- [What the task requires] From the first line of the entries below through the line bearing "2. Switch to ec2-user.", write out each line exactly. Omit pictures.
======== Provided records
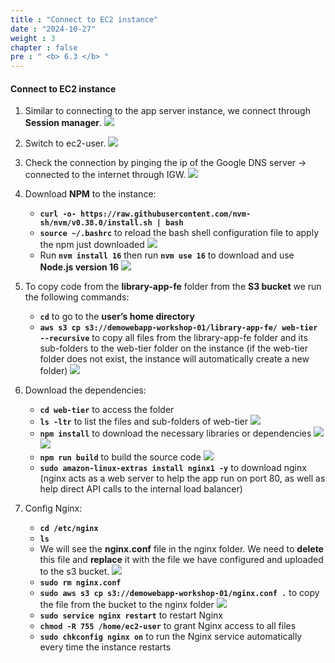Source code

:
 ```yaml
---
title : "Connect to EC2 instance"
date : "2024-10-27"
weight : 3
chapter : false
pre : " <b> 6.3 </b> "
---
```


#### Connect to EC2 instance
1. Similar to connecting to the app server instance, we connect through **Session manager**.
![](/workshop01-AWS-FCJ-2025/images/6-4/01.png?width=50pc)

2. Switch to ec2-user.
![](/workshop01-AWS-FCJ-2025/images/6-4/02.png?width=50pc)

3. Check the connection by pinging the ip of the Google DNS server → connected to the internet through IGW.
![](/workshop01-AWS-FCJ-2025/images/6-4/03.png?width=50pc)

4. Download **NPM** to the instance:
    - **`curl -o- https://raw.githubusercontent.com/nvm-sh/nvm/v0.38.0/install.sh | bash`**
    - **`source ~/.bashrc`** to reload the bash shell configuration file to apply the npm just downloaded
![](/workshop01-AWS-FCJ-2025/images/6-4/04.png?width=50pc)
    - Run **`nvm install 16`** then run **`nvm use 16`** to download and use **Node.js version 16**
![](/workshop01-AWS-FCJ-2025/images/6-4/05.png?width=50pc)

5. To copy code from the **library-app-fe** folder from the **S3 bucket** we run the following commands:
    - **`cd`** to go to the **user’s home directory**
    - **`aws s3 cp s3://demowebapp-workshop-01/library-app-fe/ web-tier --recursive`** to copy all files from the library-app-fe folder and its sub-folders to the web-tier folder on the instance (if the web-tier folder does not exist, the instance will automatically create a new folder)
![](/workshop01-AWS-FCJ-2025/images/6-4/06.png?width=50pc)

6. Download the dependencies:
    - **`cd web-tier`** to access the folder
    - **`ls -ltr`** to list the files and sub-folders of web-tier
![](/workshop01-AWS-FCJ-2025/images/6-4/07.png?width=50pc)
    - **`npm install`** to download the necessary libraries or dependencies
![](/workshop01-AWS-FCJ-2025/images/6-4/08.png?width=50pc)
![](/workshop01-AWS-FCJ-2025/images/6-4/09.png?width=50pc)
    - **`npm run build`** to build the source code
![](/workshop01-AWS-FCJ-2025/images/6-4/10.png?width=50pc)
    - **`sudo amazon-linux-extras install nginx1 -y`** to download nginx (nginx acts as a web server to help the app run on port 80, as well as help direct API calls to the internal load balancer)
7. Config Nginx:
    - **`cd /etc/nginx`**
    - **`ls`**
    - We will see the **nginx.conf** file in the nginx folder. We need to **delete** this file and **replace** it with the file we have configured and uploaded to the s3 bucket.
![](/workshop01-AWS-FCJ-2025/images/6-4/11.png?width=50pc)
    - **`sudo rm nginx.conf`**
    - **`sudo aws s3 cp s3://demowebapp-workshop-01/nginx.conf .`** to copy the file from the bucket to the nginx folder
![](/workshop01-AWS-FCJ-2025/images/6-4/12.png?width=50pc)
    - **`sudo service nginx restart`** to restart Nginx
    - **`chmod -R 755 /home/ec2-user`** to grant Nginx access to all files
    - **`sudo chkconfig nginx on`** to run the Nginx service automatically every time the instance restarts
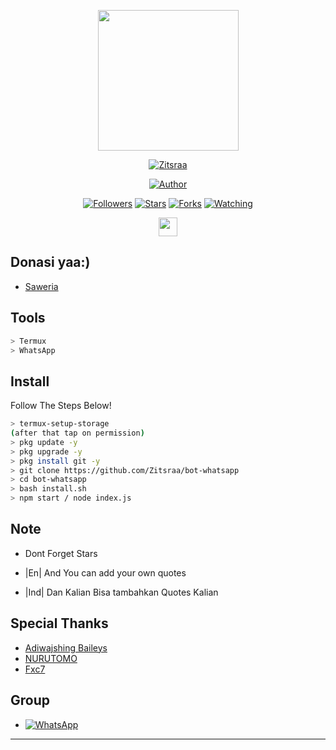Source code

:<p align="center">
<img src="https://avatars.githubusercontent.com/zitsraa" width="225" height="225"/>
</p>
<p align="center">
<a href="#"><img title="Zitsraa" src="https://img.shields.io/badge/Zitsraaシ︎-green?colorA=%23ff0000&colorB=%23017e40&style=for-the-badge"></a>
</p>
<p align="center">
<a href="https://github.com/Zitsraa"><img title="Author" src="https://img.shields.io/badge/Author-Zitsraa-blue.svg?style=for-the-badge&logo=github"></a>
</p>
<p align="center">
<a href="https://github.com/Zitsraa/followers"><img title="Followers" src="https://img.shields.io/github/followers/Zitsraa?color=blue&style=flat-square"></a>
<a href="https://github.com/Zitsraa/megumikato2/stargazers/"><img title="Stars" src="https://img.shields.io/github/stars/Zitsraa/bot-wa?color=red&style=flat-square"></a>
<a href="https://github.com/Zitsraa/megumikato2/network/members"><img title="Forks" src="https://img.shields.io/github/forks/Zitsraa/bot-wa?color=red&style=flat-square"></a>
<a href="https://github.com/Zitsraa/megumikato2/watchers"><img title="Watching" src="https://img.shields.io/github/watchers/Zitsraa/bot-wa?label=Watchers&color=blue&style=flat-square"></a>
</p>
<p align='center'>
   <a href="https://instagram.com/__zitsraa"><img height="30" src="https://github.com/TobyG74/TobyG74/blob/main/instagram.jpg?raw=true"></a>
</P>




## Donasi yaa:)

* [Saweria](https://saweria.co/Zitsraa)


## Tools

```bash
> Termux
> WhatsApp
```

## Install
Follow The Steps Below!

```bash
> termux-setup-storage
(after that tap on permission)
> pkg update -y
> pkg upgrade -y
> pkg install git -y
> git clone https://github.com/Zitsraa/bot-whatsapp
> cd bot-whatsapp
> bash install.sh
> npm start / node index.js
```





## Note

* Dont Forget Stars

* |En| And You can add your own quotes
* |Ind| Dan Kalian Bisa tambahkan Quotes Kalian


## Special Thanks

* [Adiwajshing Baileys](https://github.com/adiwajshing/baileys)
* [NURUTOMO](https://github.com/nurutomo)
* [Fxc7](https://github.com/Fxc7)




## Group

* <a href="https://chat.whatsapp.com/GwGvfNDJ8pXIWHVzaFmaco"><img alt="WhatsApp" src="https://img.shields.io/badge/WhatsApp%20Group-25D366?style=for-the-badge&logo=whatsapp&logoColor=white"/></a>

---
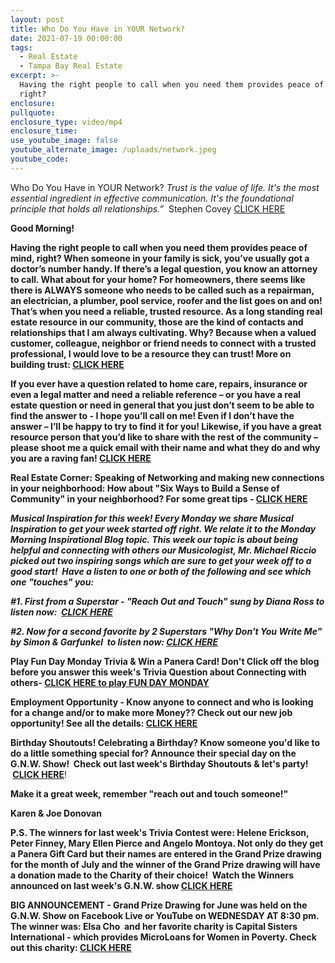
 ```yaml
---
layout: post
title: Who Do You Have in YOUR Network?
date: 2021-07-19 00:00:00
tags:
  - Real Estate
  - Tampa Bay Real Estate
excerpt: >-
  Having the right people to call when you need them provides peace of mind,
  right?
enclosure:
pullquote:
enclosure_type: video/mp4
enclosure_time:
use_youtube_image: false
youtube_alternate_image: /uploads/network.jpeg
youtube_code:
---
```

Who Do You Have in YOUR Network?&nbsp;*Trust is the value of life. It's the most essential ingredient in effective communication. It's the foundational principle that holds all relationships.”*&nbsp; Stephen Covey&nbsp;[CLICK HERE](https://youtu.be/gPdgSZAUgjE)

**Good Morning\!**

**Having the right people to call when you need them provides peace of mind, right? When someone in your family is sick, you’ve usually got a doctor’s number handy. If there’s a legal question, you know an attorney to call. What about for your home? For homeowners, there seems like there is ALWAYS someone who needs to be called such as a repairman, an electrician, a plumber, pool service, roofer and the list goes on and on\!&nbsp; That’s when you need a reliable, trusted resource. As a long standing real estate resource in our community, those are the kind of contacts and relationships that I am always cultivating. Why? Because when a valued customer, colleague, neighbor or friend needs to connect with a trusted professional, I would love to be a resource they can trust\! More on building trust:&nbsp;[CLICK HERE](https://youtu.be/gPdgSZAUgjE)**

**If you ever have a question related to home care, repairs, insurance or even a legal matter and need a reliable reference – or you have a real estate question or need in general that you just don’t seem to be able to find the answer to - I hope you’ll call on me\! Even if I don’t have the answer – I’ll be happy to try to find it for you\! Likewise, if you have a great resource person that you’d like to share with the rest of the community – please shoot me a quick email with their name and what they do and why you are a raving fan\!&nbsp;[CLICK HERE](https://contacts.byreferralonly.com/Form.aspx?Key=77D112437843C133E56EBA654B1462CD)**

**Real Estate Corner: Speaking of Networking and making new connections in your neighborhood: How about "Six Ways to Build a Sense of Community" in your neighborhood? For some great tips -&nbsp;[CLICK HERE](https://www.sheknows.com/living/articles/812171/6-ways-to-build-a-sense-of-community/#:~:text=1%20Get%20involved%20with%20community%20organizations.%20Get%20involved,part%20of%20something%20is%20in%20the%20classroom.%20)**

***Musical Inspiration for this week\! Every Monday we share Musical Inspiration to get your week started off right. We relate it to the Monday Morning Inspirational Blog topic. This week our topic is about being helpful and connecting with others our Musicologist, Mr. Michael Riccio picked out two inspiring songs which are sure to get your week off to a good start\!&nbsp; Have a listen to one or both of the following and see which one "touches" you:***

***\#1. First from a Superstar - "Reach Out and Touch" sung by Diana Ross to listen now: &nbsp;[CLICK HERE](https://youtu.be/BWBryeMJ9Fc)***

***\#2. Now for a second favorite by 2 Superstars "Why Don't You Write Me" by Simon & Garfunkel &nbsp;to listen now:&nbsp;[CLICK HERE](https://youtu.be/HvZZEi-gW2Y)***&nbsp;

**Play Fun Day Monday Trivia & Win a Panera Card\! Don't Click off the blog before you answer this week's Trivia Question about Connecting with others-&nbsp;**[**CLICK HERE to play FUN DAY MONDAY**](https://contacts.byreferralonly.com/Form.aspx?Key=5DDFF1A76AE335662187B4AFAD9B0A76)

**Employment Opportunity - Know anyone to connect and who is looking for a change and/or to make more Money?? Check out our new job opportunity\! See all the details:&nbsp;[CLICK HERE](https://contacts.byreferralonly.com/Form.aspx?Key=E69E228828AB95BB507E1A5EC0E7DD84)**

**Birthday Shoutouts\! Celebrating a Birthday? Know someone you'd like to do a little something special for? Announce their special day on the G.N.W. Show\!&nbsp; Check out last week's Birthday Shoutouts & let's party\! &nbsp;**[**CLICK HERE**](https://youtu.be/ze6YPAggz5Q?t=713)\!

**Make it a great week, remember "reach out and touch someone\!"**

**Karen & Joe Donovan**

**P.S. The winners for last week's Trivia Contest were: Helene Erickson, Peter Finney, Mary Ellen Pierce and Angelo Montoya. Not only do they get a Panera Gift Card but their names are entered in the Grand Prize drawing for the month of July and the winner of the Grand Prize drawing will have a donation made to the Charity of their choice\! &nbsp;Watch the Winners announced on last week's G.N.W. show&nbsp;[CLICK HERE](https://youtu.be/ze6YPAggz5Q?t=533)&nbsp;&nbsp; &nbsp;**

**BIG ANNOUNCEMENT -&nbsp;Grand Prize Drawing for June was held on the G.N.W. Show on Facebook Live or YouTube on WEDNESDAY AT 8:30 pm. The winner was: Elsa Cho&nbsp; and her favorite charity is Capital Sisters International - which provides MicroLoans for Women in Poverty. Check out this charity:&nbsp;[CLICK HERE](http://www.capitalsisters.org/)**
================
- [Output of the task]
Source code

:
 ```yaml
---
title : "Connect to EC2 instance"
date : "2024-10-27"
weight : 3
chapter : false
pre : " <b> 6.3 </b> "
---
```


#### Connect to EC2 instance
1. Similar to connecting to the app server instance, we connect through **Session manager**.
![](/workshop01-AWS-FCJ-2025/images/6-4/01.png?width=50pc)

2. Switch to ec2-user.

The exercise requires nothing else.